Billy Talent singles chronology
| "Turn Your Back" (2008) | "Rusted from the Rain" (2009) | "Devil on My Shoulder" (2009) |

Music video
- "Rusted From The Rain" on YouTube

= Rusted from the Rain =

"Rusted from the Rain" is the first official single by Canadian rock band Billy Talent off their album Billy Talent III. It was released on May 19, 2009.
Lead singer Ben Kowalewicz has said that the song is very "tin man-esque" and evolved from an "epic Soundgarden-like riff". The lyrics are about marital breakdown, Kowalewicz told Kerrang!: "Nowadays, I'm seeing a lot of people who got married young are now getting divorced. It seems to be a new fad. Divorce is the new black." The song was nominated for Single of the Year at the 2010 Juno Awards, but lost to Michael Bublé's "Haven't Met You Yet".

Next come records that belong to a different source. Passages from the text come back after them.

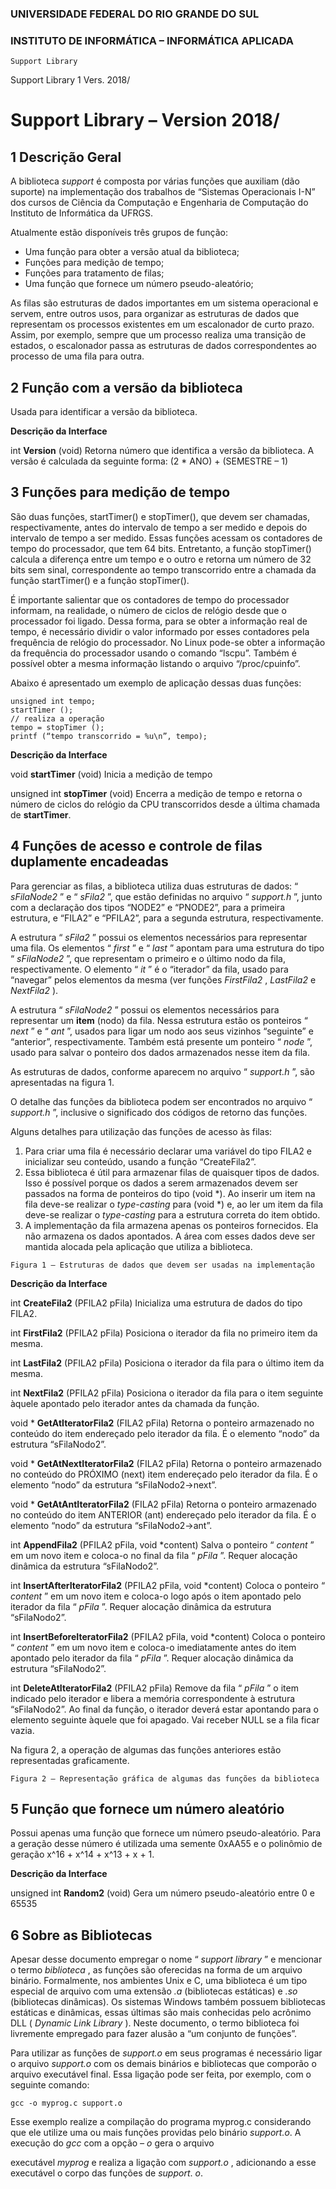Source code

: ### UNIVERSIDADE FEDERAL DO RIO GRANDE DO SUL

### INSTITUTO DE INFORMÁTICA – INFORMÁTICA APLICADA

```
Support Library
```
Support Library 1 Vers. 2018/

# Support Library – Version 2018/

## 1 Descrição Geral

A biblioteca _support_ é composta por várias funções que auxiliam (dão suporte) na implementação
dos trabalhos de “Sistemas Operacionais I-N” dos cursos de Ciência da Computação e Engenharia
de Computação do Instituto de Informática da UFRGS.

Atualmente estão disponíveis três grupos de função:

- Uma função para obter a versão atual da biblioteca;
- Funções para medição de tempo;
- Funções para tratamento de filas;
- Uma função que fornece um número pseudo-aleatório;

As filas são estruturas de dados importantes em um sistema operacional e servem, entre outros
usos, para organizar as estruturas de dados que representam os processos existentes em um
escalonador de curto prazo. Assim, por exemplo, sempre que um processo realiza uma transição de
estados, o escalonador passa as estruturas de dados correspondentes ao processo de uma fila para
outra.

## 2 Função com a versão da biblioteca

Usada para identificar a versão da biblioteca.

**Descrição da Interface**

int **Version** (void)
Retorna número que identifica a versão da biblioteca. A versão é calculada da seguinte
forma: (2 * ANO) + (SEMESTRE – 1)

## 3 Funções para medição de tempo

São duas funções, startTimer() e stopTimer(), que devem ser chamadas, respectivamente, antes do
intervalo de tempo a ser medido e depois do intervalo de tempo a ser medido. Essas funções
acessam os contadores de tempo do processador, que tem 64 bits. Entretanto, a função
stopTimer() calcula a diferença entre um tempo e o outro e retorna um número de 32 bits sem
sinal, correspondente ao tempo transcorrido entre a chamada da função startTimer() e a função
stopTimer().

É importante salientar que os contadores de tempo do processador informam, na realidade, o
número de ciclos de relógio desde que o processador foi ligado. Dessa forma, para se obter a
informação real de tempo, é necessário dividir o valor informado por esses contadores pela
frequência de relógio do processador. No Linux pode-se obter a informação da frequência do
processador usando o comando “lscpu”. Também é possível obter a mesma informação listando o
arquivo “/proc/cpuinfo”.

Abaixo é apresentado um exemplo de aplicação dessas duas funções:


```
unsigned int tempo;
startTimer ();
// realiza a operação
tempo = stopTimer ();
printf (“tempo transcorrido = %u\n”, tempo);
```
**Descrição da Interface**

void **startTimer** (void)
Inicia a medição de tempo

unsigned int **stopTimer** (void)
Encerra a medição de tempo e retorna o número de ciclos do relógio da CPU transcorridos
desde a última chamada de **startTimer**.

## 4 Funções de acesso e controle de filas duplamente encadeadas

Para gerenciar as filas, a biblioteca utiliza duas estruturas de dados: “ _sFilaNode2_ ” e “ _sFila2_ ”, que
estão definidas no arquivo “ _support.h_ ”, junto com a declaração dos tipos “NODE2” e “PNODE2”,
para a primeira estrutura, e “FILA2” e “PFILA2”, para a segunda estrutura, respectivamente.

A estrutura “ _sFila2_ ” possui os elementos necessários para representar uma fila. Os elementos
“ _first_ ” e “ _last_ ” apontam para uma estrutura do tipo “ _sFilaNode2_ ”, que representam o primeiro e o
último nodo da fila, respectivamente. O elemento “ _it_ ” é o “iterador” da fila, usado para “navegar”
pelos elementos da mesma (ver funções _FirstFila2_ , _LastFila2_ e _NextFila2_ ).

A estrutura “ _sFilaNode2_ ” possui os elementos necessários para representar um **item** (nodo) da fila.
Nessa estrutura estão os ponteiros “ _next_ ” e “ _ant_ ”, usados para ligar um nodo aos seus vizinhos
“seguinte” e “anterior”, respectivamente. Também está presente um ponteiro “ _node_ ”, usado para
salvar o ponteiro dos dados armazenados nesse item da fila.

As estruturas de dados, conforme aparecem no arquivo “ _support.h_ ”, são apresentadas na figura 1.

O detalhe das funções da biblioteca podem ser encontrados no arquivo “ _support.h_ ”, inclusive o
significado dos códigos de retorno das funções.

Alguns detalhes para utilização das funções de acesso às filas:

1. Para criar uma fila é necessário declarar uma variável do tipo FILA2 e inicializar seu
    conteúdo, usando a função “CreateFila2”.
2. Essa biblioteca é útil para armazenar filas de quaisquer tipos de dados. Isso é possível
    porque os dados a serem armazenados devem ser passados na forma de ponteiros do tipo
    (void *). Ao inserir um item na fila deve-se realizar o _type-casting_ para (void *) e, ao ler um
    item da fila deve-se realizar o _type-casting_ para a estrutura correta do item obtido.
3. A implementação da fila armazena apenas os ponteiros fornecidos. Ela não armazena os
    dados apontados. A área com esses dados deve ser mantida alocada pela aplicação que
    utiliza a biblioteca.


```
Figura 1 – Estruturas de dados que devem ser usadas na implementação
```
**Descrição da Interface**

int **CreateFila2** (PFILA2 pFila)
Inicializa uma estrutura de dados do tipo FILA2.

int **FirstFila2** (PFILA2 pFila)
Posiciona o iterador da fila no primeiro item da mesma.

int **LastFila2** (PFILA2 pFila)
Posiciona o iterador da fila para o último item da mesma.

int **NextFila2** (PFILA2 pFila)
Posiciona o iterador da fila para o item seguinte àquele apontado pelo iterador antes da
chamada da função.

void * **GetAtIteratorFila2** (FILA2 pFila)
Retorna o ponteiro armazenado no conteúdo do item endereçado pelo iterador da fila. É o
elemento “nodo” da estrutura “sFilaNodo2”.

void * **GetAtNextIteratorFila2** (FILA2 pFila)
Retorna o ponteiro armazenado no conteúdo do PRÓXIMO (next) item endereçado pelo
iterador da fila. É o elemento “nodo” da estrutura “sFilaNodo2->next”.

void * **GetAtAntIteratorFila2** (FILA2 pFila)
Retorna o ponteiro armazenado no conteúdo do item ANTERIOR (ant) endereçado pelo
iterador da fila. É o elemento “nodo” da estrutura “sFilaNodo2->ant”.

int **AppendFila2** (PFILA2 pFila, void *content)
Salva o ponteiro “ _content_ ” em um novo item e coloca-o no final da fila “ _pFila_ ”. Requer
alocação dinâmica da estrutura “sFilaNodo2”.

int **InsertAfterIteratorFila2** (PFILA2 pFila, void *content)
Coloca o ponteiro “ _content_ ” em um novo item e coloca-o logo após o item apontado pelo
iterador da fila “ _pFila_ ”. Requer alocação dinâmica da estrutura “sFilaNodo2”.


int **InsertBeforeIteratorFila2** (PFILA2 pFila, void *content)
Coloca o ponteiro “ _content_ ” em um novo item e coloca-o imediatamente antes do item
apontado pelo iterador da fila “ _pFila_ ”. Requer alocação dinâmica da estrutura “sFilaNodo2”.

int **DeleteAtIteratorFila2** (PFILA2 pFila)
Remove da fila “ _pFila_ ” o item indicado pelo iterador e libera a memória correspondente à
estrutura “sFilaNodo2”. Ao final da função, o iterador deverá estar apontando para o
elemento seguinte àquele que foi apagado. Vai receber NULL se a fila ficar vazia.

Na figura 2, a operação de algumas das funções anteriores estão representadas graficamente.

```
Figura 2 – Representação gráfica de algumas das funções da biblioteca
```
## 5 Função que fornece um número aleatório

Possui apenas uma função que fornece um número pseudo-aleatório. Para a geração desse número
é utilizada uma semente 0xAA55 e o polinômio de geração x^16 + x^14 + x^13 + x + 1.

**Descrição da Interface**

unsigned int **Random2** (void)
Gera um número pseudo-aleatório entre 0 e 65535

## 6 Sobre as Bibliotecas

Apesar desse documento empregar o nome “ _support library_ ” e mencionar o termo _biblioteca_ , as
funções são oferecidas na forma de um arquivo binário. Formalmente, nos ambientes Unix e C, uma
biblioteca é um tipo especial de arquivo com uma extensão _.a_ (bibliotecas estáticas) e _.so_
(bibliotecas dinâmicas). Os sistemas Windows também possuem bibliotecas estáticas e dinâmicas,
essas últimas são mais conhecidas pelo acrônimo DLL ( _Dynamic Link Library_ ). Neste documento, o
termo biblioteca foi livremente empregado para fazer alusão a “um conjunto de funções”.

Para utilizar as funções de _support.o_ em seus programas é necessário ligar o arquivo _support.o_ com
os demais binários e bibliotecas que comporão o arquivo executável final. Essa ligação pode ser
feita, por exemplo, com o seguinte comando:

```
gcc -o myprog.c support.o
```
Esse exemplo realize a compilação do programa myprog.c considerando que ele utilize uma ou mais
funções providas pelo binário _support.o_. A execução do _gcc_ com a opção _– o_ gera o arquivo


executável _myprog_ e realiza a ligação com _support.o_ , adicionando a esse executável o corpo das
funções de _support_. _o_.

The band's cover of John Lennon's classic song "Cold Turkey", was released on the CD single, on June 30, 2009.

== Track listing ==

=== CD single ===
1. "Rusted from the Rain" – 4:14
2. "Cold Turkey" (John Lennon cover) – 3:08

=== Maxi CD ===
1. "Rusted from the Rain" – 4:14
2. "Cold Turkey" (John Lennon cover) – 3:08
3. "Red Flag" (live at the Horseshoe Tavern) – 3:50
4. "Rusted from the Rain" (music video) – 4:14

=== US digital EP ===
Source:
1. "Rusted from the Rain" – 4:13
2. "Devil on My Shoulder" – 3:48
3. "Cold Turkey" (John Lennon cover) – 3:08
4. "Red Flag" (live at the Horseshoe Tavern) – 3:16

== Music video ==
The video was shot in April 2009 by director Wayne Isham in Los Angeles. The video pans between the band playing in a junkyard and a vagrant collecting junk and garbage in the streets. As the video progresses, it is revealed that the man collected the trash to construct a makeshift carousel for a small group of children in the neighbourhood.

== Charts ==

| Chart (2009) | Peak position |
|---|---|
| Austria (Ö3 Austria Top 40) | 19 |
| Canada Hot 100 (Billboard) | 9 |
| Canada CHR/Top 40 (Billboard) | 45 |
| Canada Rock (Billboard) | 1 |
| European Hot 100 Singles (Billboard) | 53 |
| Germany (GfK) | 14 |
| Switzerland (Schweizer Hitparade) | 53 |

=== Year-end charts ===

| Chart (2009) | Position |
|---|---|
| Canadian Hot 100 | 61 |

==Certifications==

| Region | Certification | Certified units/sales |
| Austria (IFPI Austria) | Gold | 15,000^{*} |
| Canada (Music Canada) | 5× Platinum | 400,000^{‡} |
| Germany (BVMI) | Gold | 300,000^{‡} |
| New Zealand (RMNZ) | Gold | 15,000^{‡} |
^{*} Sales figures based on certification alone. ^{‡} Sales+streaming figures based on certification alone.